Trash & Treasure is a miscellany of monthly opinions on SFF, fandom and general geekness from Foz Meadows.
This March, my media consumption has been full of the old made new, or revisited, or otherwise reimagined. At the forefront of my reading has been Tempests and Slaughter, the new Tamora Pierce novel. Set in her world of Tortall, it’s the start of a prequel series about established mage Numair Salmalin, originally called Arram Draper, and covers his early years of magical study in Carthak. It’s been quite a while since I read the Wild Magic quartet, which most prominently features the adult Numair/Arram, but I remember enough to be powerfully hit by a bittersweet nostalgia at the knowledge of how his early friendship with Orzone, later emperor and enemy, turns out.
Pierce’s writing is as compassionate, skilful and engaging as ever, and having heard her speak in 2016 at Worldcon about her struggle to have the book focus primarily on academics – her editors wanted more gladiator fights – I’m immensely glad that she seems to have finally got her way. While Pierce never shies away from dark topics, even (or perhaps especially) when writing about younger characters, the importance of education in general and mentorship in particular has always been central to her writing. Pierce understands exactly how to make school stories riveting, because she understands that, while information about the world might inform and please us, the true appeal is in the intimacy such a setting affords to characterisation. What does the teacher want in a student? How do they instruct? Are they flexible or biased, and how does this change their perception of their acolytes? What interests the student, and under what conditions do they learn best? What else is going on in their lives that informs their ability to focus or tests their limits, and how do their teachers react to it? What happens when students are teachers in other contexts? What happens when teachers refuse to learn? Such questions have always been at the heart of Pierce’s stories, and seeing her investigate them anew through Arram’s eyes is indescribably wonderful.

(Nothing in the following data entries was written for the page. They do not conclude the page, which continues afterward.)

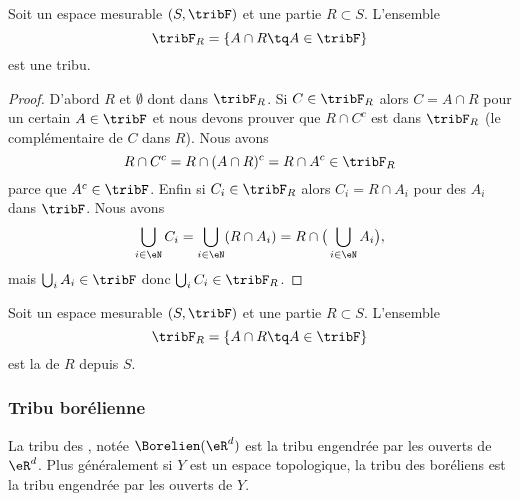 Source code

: \begin{proposition}
    Soit un espace mesurable \( (S,\tribF)  \) et une partie \( R\subset S\). L'ensemble
    \begin{equation}
        \tribF_R=\{ A\cap R\tq A\in\tribF \}
    \end{equation}
    est une tribu.
\end{proposition}

\begin{proof}
    D'abord \( R\) et \( \emptyset\) dont dans \( \tribF_R\). Si \( C\in\tribF_R \) alors \( C=A\cap R\) pour un certain \( A\in \tribF\) et nous devons prouver que \( R\cap C^c\) est dans \( \tribF_R\) (le complémentaire de \( C\) dans \( R\)). Nous avons
    \begin{equation}
        R\cap C^c=R\cap(A\cap R)^c=R\cap A^c\in \tribF_R
    \end{equation}
    parce que \( A^c\in \tribF\). Enfin si \( C_i\in \tribF_R\) alors \( C_i=R\cap A_i\) pour des \( A_i\) dans \( \tribF\). Nous avons
    \begin{equation}
        \bigcup_{i\in \eN}C_i=\bigcup_{i\in \eN}(R\cap A_i)=R\cap\big( \bigcup_{i\in \eN}A_i \big),
    \end{equation}
    mais \( \bigcup_iA_i \in \tribF\) donc \( \bigcup_iC_i\in \tribF_R\).
\end{proof}

\begin{definition}      \label{DefDHTTooWNoKDP}
    Soit un espace mesurable \( (S,\tribF)  \) et une partie \( R\subset S\). L'ensemble
    \begin{equation}
        \tribF_R=\{ A\cap R\tq A\in\tribF \}
    \end{equation}
    est la  de \( R\) depuis \( S\).
\end{definition}

\subsubsection{Tribu borélienne}

\begin{definition}
    La tribu des , notée \( \Borelien(\eR^d)\) est la tribu engendrée par les ouverts de \( \eR^d\). Plus généralement si \( Y\) est un espace topologique, la tribu des boréliens est la tribu engendrée par les ouverts de \( Y\).
\end{definition}

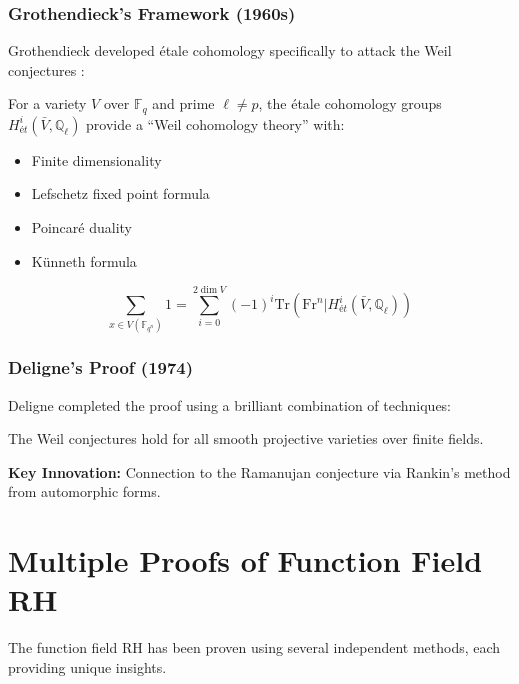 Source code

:\subsubsection{Grothendieck's Framework (1960s)}

Grothendieck developed étale cohomology specifically to attack the Weil conjectures \cite{grothendieck1965}:

\begin{definition}
For a variety $V$ over $\mathbb{F}_q$ and prime $\ell \neq p$, the étale cohomology groups $H^i_{ét}(\bar{V}, \mathbb{Q}_\ell)$ provide a ``Weil cohomology theory'' with:
\begin{itemize}
\item Finite dimensionality
\item Lefschetz fixed point formula
\item Poincaré duality
\item Künneth formula
\end{itemize}
\end{definition}

\begin{theorem}
\begin{equation}
\sum_{x \in V(\mathbb{F}_{q^n})} 1 = \sum_{i=0}^{2\dim V} (-1)^i \text{Tr}(\text{Fr}^n | H^i_{ét}(\bar{V}, \mathbb{Q}_\ell))
\end{equation}
\end{theorem}

\subsubsection{Deligne's Proof (1974)}

Deligne completed the proof using a brilliant combination of techniques:

\begin{theorem}[Deligne, 1974]
\label{thm:deligne}
The Weil conjectures hold for all smooth projective varieties over finite fields.
\end{theorem}

\textbf{Key Innovation:} Connection to the Ramanujan conjecture via Rankin's method from automorphic forms.

\section{Multiple Proofs of Function Field RH}
\label{sec:multiple_proofs}

The function field RH has been proven using several independent methods, each providing unique insights.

Whenever Pierce writes about young people learning, she does so with an enviable mix of depth and deftness. In my estimation, she’s one of only a handful of authors who can truly pull off lengthy timeskips in the space of a single work, which is another reason why she’s so good at writing about schooling – a decidedly lengthy process. Having given her audience a detailed sense of scope, routine and impetus for her characters as they learn to be knights, mages, police officers, healers, spies, noble administrators, or criminals (or sometimes a few of these in combination), she manages to dip in and out of both their most educationally representative and personally significant moments in a way that shows the smooth passage of time. Her characters learn and grow, and because her schoolroom scenes are neither didactic, irrelevant episodes nor Chekovian harbingers, they become essential to the narrative, allowing for fantastic, naturalistic character development.
In Pierce’s hands, a part of me is forever and always ten years old, crouched in the breathless, dusty quiet of the library where I first encountered her books, a circle of children beckoning me into their collective future. That circle has since opened, and opened again as her young characters grow into mentors themselves – and now, with Tempests and Slaughter, she has reversed the process, showing us how an established character grew into himself. It’s wonderful, and the only reason I haven’t yet finished the book is because I don’t want it to end.
Coming at nostalgia from a different angle, I recently discovered that Pokemon Gold, Silver and Crystal, which originally came out on the old Gameboy Color, are now available to download on the Nintendo DS. Though I’m already playing Pokemon Go on my iPhone, there’s something to be said for revisiting the older games, too. I haven’t played Gold in years, but I’m now midway through my first ever playthrough of Crystal – a largely identical product, except for slightly improved graphics and some extra content – and while it doesn’t evoke nearly the same heightened emotional state as a new Pierce book, there’s something oddly soothing about the process.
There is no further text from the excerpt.